== DATA SHOWN ==
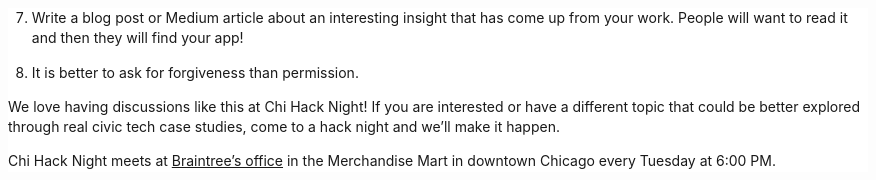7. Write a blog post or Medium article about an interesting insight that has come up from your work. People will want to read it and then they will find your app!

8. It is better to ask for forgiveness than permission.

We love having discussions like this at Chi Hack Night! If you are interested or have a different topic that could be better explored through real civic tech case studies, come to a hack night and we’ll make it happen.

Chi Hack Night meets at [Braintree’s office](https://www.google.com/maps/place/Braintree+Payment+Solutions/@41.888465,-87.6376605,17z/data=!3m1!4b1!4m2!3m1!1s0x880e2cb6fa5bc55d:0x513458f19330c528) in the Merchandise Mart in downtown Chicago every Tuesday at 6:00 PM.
===
== DATA SHOWN ==
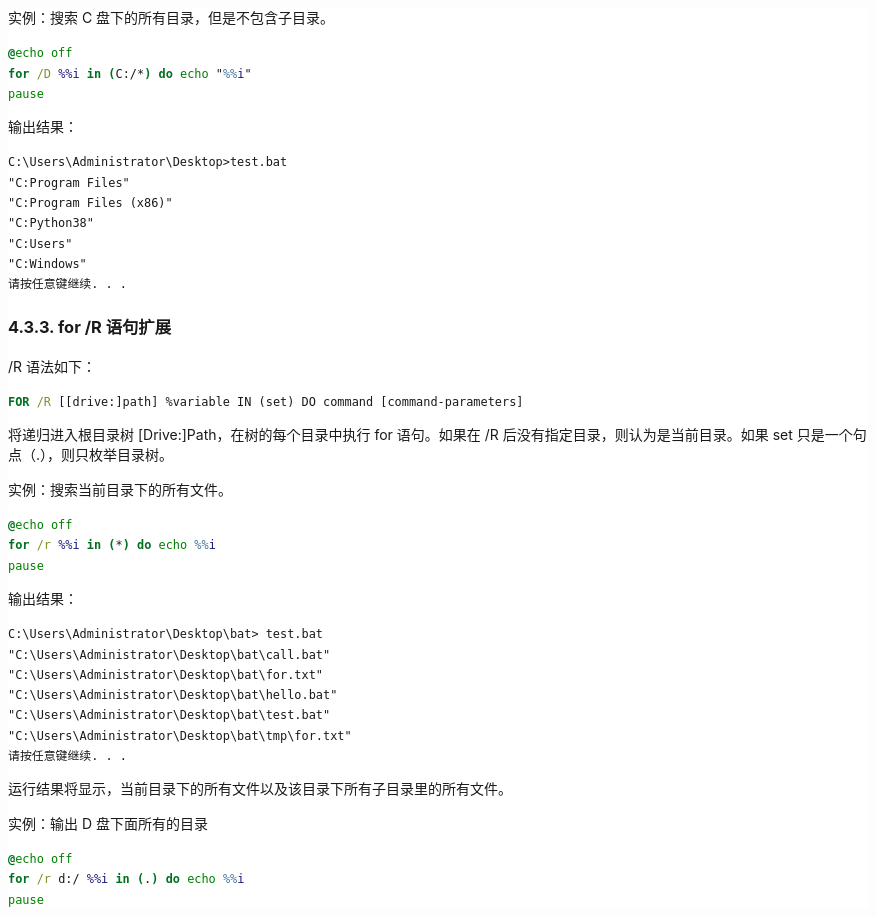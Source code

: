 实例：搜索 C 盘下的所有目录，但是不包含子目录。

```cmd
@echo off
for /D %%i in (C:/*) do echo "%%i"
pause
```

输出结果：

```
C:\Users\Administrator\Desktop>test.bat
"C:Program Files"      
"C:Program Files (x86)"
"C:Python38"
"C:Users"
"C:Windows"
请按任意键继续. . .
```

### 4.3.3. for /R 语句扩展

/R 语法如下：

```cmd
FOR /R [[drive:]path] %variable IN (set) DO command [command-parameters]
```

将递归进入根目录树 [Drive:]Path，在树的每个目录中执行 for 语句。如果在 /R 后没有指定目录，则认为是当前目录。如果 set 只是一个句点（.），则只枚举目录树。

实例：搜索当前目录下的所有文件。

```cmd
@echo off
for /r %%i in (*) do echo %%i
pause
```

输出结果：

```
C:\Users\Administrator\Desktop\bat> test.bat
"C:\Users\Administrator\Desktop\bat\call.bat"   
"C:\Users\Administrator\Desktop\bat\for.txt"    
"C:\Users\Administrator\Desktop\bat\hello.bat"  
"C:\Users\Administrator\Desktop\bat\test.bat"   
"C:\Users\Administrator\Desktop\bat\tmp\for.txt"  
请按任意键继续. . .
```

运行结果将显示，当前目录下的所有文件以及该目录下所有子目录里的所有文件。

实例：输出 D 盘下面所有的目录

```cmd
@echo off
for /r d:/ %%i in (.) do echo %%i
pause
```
===
## WHAT IS BEING ASKED
Look in the material above for the line with "We love having" and the line with "Chi Hack Night meets", and transcribe exactly those lines and all lines between them, nothing more.

## RESPONSE TO THIS EXERCISE
We love having discussions like this at Chi Hack Night! If you are interested or have a different topic that could be better explored through real civic tech case studies, come to a hack night and we’ll make it happen.

Chi Hack Night meets at [Braintree’s office](https://www.google.com/maps/place/Braintree+Payment+Solutions/@41.888465,-87.6376605,17z/data=!3m1!4b1!4m2!3m1!1s0x880e2cb6fa5bc55d:0x513458f19330c528) in the Merchandise Mart in downtown Chicago every Tuesday at 6:00 PM.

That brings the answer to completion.